What is being asked:
The word "solveur" appears in some lines of the entries. Say how many, and give nothing but the number.

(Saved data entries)
------------------------------------------------
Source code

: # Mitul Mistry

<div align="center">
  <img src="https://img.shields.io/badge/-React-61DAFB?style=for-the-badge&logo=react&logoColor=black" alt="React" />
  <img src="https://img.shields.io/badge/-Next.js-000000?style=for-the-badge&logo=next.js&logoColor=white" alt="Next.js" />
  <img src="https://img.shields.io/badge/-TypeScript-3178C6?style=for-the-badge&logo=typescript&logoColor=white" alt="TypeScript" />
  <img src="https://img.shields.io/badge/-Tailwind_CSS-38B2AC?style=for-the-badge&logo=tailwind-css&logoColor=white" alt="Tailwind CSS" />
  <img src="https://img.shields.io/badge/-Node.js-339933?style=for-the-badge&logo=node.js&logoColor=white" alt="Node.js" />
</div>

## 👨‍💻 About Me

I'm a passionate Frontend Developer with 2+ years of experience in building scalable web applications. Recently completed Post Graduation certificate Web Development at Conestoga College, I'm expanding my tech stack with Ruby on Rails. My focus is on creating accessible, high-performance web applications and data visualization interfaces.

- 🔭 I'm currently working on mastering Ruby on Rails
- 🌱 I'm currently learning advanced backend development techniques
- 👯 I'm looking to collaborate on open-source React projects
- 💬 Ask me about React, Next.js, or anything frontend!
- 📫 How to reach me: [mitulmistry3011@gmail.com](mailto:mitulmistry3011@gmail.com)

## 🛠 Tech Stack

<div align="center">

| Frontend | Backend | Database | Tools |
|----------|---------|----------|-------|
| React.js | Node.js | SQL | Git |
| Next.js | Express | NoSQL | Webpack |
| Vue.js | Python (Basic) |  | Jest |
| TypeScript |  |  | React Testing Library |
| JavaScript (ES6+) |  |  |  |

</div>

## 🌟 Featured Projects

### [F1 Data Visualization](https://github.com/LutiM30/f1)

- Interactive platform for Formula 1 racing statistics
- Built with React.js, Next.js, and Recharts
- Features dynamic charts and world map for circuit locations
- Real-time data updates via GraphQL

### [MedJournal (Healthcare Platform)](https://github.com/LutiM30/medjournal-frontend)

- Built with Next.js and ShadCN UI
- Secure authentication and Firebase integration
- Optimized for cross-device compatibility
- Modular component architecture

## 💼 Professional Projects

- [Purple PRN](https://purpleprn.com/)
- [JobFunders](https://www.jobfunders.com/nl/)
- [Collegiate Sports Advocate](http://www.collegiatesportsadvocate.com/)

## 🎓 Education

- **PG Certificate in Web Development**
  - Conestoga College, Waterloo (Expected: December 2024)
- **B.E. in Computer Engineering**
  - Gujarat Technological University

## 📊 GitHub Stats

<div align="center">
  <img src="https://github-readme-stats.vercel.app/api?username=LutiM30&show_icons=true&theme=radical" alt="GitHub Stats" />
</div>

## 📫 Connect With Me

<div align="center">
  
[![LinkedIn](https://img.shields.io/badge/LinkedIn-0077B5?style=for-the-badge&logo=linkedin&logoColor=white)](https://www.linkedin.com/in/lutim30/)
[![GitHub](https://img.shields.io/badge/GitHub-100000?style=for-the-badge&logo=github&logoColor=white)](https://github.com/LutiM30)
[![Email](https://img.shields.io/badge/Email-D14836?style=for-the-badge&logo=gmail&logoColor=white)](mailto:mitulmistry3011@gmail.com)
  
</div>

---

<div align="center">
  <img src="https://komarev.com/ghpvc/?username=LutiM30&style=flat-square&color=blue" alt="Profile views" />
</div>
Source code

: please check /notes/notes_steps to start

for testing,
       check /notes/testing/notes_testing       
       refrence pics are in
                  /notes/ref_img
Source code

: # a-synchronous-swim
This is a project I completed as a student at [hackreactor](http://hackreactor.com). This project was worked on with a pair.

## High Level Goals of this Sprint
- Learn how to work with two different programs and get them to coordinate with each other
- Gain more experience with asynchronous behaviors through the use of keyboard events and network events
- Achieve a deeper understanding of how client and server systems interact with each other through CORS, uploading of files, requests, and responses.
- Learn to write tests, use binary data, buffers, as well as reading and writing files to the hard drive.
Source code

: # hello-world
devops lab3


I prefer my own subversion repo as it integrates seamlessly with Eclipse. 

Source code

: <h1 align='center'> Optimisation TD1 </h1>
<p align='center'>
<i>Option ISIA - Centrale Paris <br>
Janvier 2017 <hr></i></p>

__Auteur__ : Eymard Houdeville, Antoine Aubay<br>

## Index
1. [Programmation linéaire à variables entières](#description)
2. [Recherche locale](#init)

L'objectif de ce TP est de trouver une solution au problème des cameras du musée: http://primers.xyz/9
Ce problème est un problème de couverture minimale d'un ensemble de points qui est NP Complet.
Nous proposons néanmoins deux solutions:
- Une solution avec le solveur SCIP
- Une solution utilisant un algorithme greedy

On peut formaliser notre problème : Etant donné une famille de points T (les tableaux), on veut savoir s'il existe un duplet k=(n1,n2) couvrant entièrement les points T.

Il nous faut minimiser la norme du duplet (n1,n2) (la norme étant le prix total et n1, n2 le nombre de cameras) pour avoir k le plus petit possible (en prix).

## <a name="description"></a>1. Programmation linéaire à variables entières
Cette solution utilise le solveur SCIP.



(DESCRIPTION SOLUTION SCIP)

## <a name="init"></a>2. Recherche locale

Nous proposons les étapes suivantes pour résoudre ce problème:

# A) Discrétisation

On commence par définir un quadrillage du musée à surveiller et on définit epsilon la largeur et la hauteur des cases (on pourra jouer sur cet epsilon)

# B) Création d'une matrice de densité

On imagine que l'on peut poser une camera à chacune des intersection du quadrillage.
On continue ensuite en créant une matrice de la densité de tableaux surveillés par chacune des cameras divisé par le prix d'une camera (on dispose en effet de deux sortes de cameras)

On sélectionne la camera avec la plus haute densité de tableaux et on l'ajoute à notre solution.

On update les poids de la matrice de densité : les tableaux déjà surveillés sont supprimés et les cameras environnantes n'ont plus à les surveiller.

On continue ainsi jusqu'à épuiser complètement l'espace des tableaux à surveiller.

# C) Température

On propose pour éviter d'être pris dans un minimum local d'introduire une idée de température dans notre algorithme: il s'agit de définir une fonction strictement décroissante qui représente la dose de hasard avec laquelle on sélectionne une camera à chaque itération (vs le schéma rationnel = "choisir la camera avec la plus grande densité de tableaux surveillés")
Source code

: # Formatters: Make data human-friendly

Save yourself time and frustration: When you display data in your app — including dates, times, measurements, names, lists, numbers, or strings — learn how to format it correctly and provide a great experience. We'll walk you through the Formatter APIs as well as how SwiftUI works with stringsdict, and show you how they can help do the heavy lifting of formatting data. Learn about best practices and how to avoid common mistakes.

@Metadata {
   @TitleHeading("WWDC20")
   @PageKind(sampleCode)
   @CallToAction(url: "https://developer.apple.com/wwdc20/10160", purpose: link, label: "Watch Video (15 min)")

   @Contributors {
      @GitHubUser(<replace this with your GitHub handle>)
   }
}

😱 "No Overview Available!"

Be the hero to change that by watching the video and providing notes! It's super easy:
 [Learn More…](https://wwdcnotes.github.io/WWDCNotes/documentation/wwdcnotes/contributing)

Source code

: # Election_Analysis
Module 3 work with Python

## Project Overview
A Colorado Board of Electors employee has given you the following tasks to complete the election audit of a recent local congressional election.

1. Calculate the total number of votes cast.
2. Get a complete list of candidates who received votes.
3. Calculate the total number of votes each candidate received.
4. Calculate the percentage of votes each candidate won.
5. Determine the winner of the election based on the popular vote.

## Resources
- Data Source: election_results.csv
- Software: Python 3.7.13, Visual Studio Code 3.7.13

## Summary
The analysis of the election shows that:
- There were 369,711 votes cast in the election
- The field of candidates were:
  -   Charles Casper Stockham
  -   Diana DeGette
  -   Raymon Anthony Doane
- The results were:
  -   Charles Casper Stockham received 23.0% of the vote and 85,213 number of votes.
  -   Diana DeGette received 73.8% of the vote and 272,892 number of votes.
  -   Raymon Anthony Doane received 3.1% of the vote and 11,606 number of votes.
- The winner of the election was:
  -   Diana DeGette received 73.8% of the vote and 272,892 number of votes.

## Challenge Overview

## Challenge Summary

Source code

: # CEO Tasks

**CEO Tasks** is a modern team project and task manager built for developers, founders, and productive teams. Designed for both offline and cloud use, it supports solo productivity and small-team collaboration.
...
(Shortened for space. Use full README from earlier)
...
------------------------------------------------
Response:
2